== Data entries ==
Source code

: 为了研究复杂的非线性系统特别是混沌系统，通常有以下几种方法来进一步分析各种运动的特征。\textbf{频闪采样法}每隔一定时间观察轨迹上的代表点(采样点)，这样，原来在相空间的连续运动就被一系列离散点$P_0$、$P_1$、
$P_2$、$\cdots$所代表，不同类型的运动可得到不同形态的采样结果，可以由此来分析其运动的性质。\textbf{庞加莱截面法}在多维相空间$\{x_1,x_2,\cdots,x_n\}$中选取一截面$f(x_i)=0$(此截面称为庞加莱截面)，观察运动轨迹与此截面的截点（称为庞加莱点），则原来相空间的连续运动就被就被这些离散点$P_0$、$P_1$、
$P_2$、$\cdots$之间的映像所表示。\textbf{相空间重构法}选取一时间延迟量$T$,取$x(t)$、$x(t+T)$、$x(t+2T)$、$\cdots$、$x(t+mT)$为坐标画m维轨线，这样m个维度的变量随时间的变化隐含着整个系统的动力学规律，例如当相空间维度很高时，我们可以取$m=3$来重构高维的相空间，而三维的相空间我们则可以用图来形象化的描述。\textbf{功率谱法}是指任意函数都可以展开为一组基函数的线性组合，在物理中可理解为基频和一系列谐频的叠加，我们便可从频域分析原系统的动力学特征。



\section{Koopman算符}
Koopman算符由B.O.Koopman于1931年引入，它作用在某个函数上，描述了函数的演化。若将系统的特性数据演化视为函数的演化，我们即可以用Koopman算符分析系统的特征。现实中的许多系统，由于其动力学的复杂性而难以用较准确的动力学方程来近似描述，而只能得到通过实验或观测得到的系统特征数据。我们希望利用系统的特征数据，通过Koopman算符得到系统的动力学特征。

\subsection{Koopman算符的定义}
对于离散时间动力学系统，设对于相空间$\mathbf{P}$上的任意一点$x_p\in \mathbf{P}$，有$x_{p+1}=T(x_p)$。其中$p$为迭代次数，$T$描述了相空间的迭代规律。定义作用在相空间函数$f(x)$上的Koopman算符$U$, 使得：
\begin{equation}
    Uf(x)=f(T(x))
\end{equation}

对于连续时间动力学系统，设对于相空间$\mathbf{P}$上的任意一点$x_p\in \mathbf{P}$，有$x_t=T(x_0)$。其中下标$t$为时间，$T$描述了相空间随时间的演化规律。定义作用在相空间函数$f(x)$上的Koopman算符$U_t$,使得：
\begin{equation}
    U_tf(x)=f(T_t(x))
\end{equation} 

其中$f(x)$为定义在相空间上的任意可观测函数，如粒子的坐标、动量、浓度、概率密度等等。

== Brief ==
Across the entries above, find the lines with the string "定义作用在相空间函数" and copy them.

== Answer section ==
对于离散时间动力学系统，设对于相空间$\mathbf{P}$上的任意一点$x_p\in \mathbf{P}$，有$x_{p+1}=T(x_p)$。其中$p$为迭代次数，$T$描述了相空间的迭代规律。定义作用在相空间函数$f(x)$上的Koopman算符$U$, 使得：
对于连续时间动力学系统，设对于相空间$\mathbf{P}$上的任意一点$x_p\in \mathbf{P}$，有$x_t=T(x_0)$。其中下标$t$为时间，$T$描述了相空间随时间的演化规律。定义作用在相空间函数$f(x)$上的Koopman算符$U_t$,使得：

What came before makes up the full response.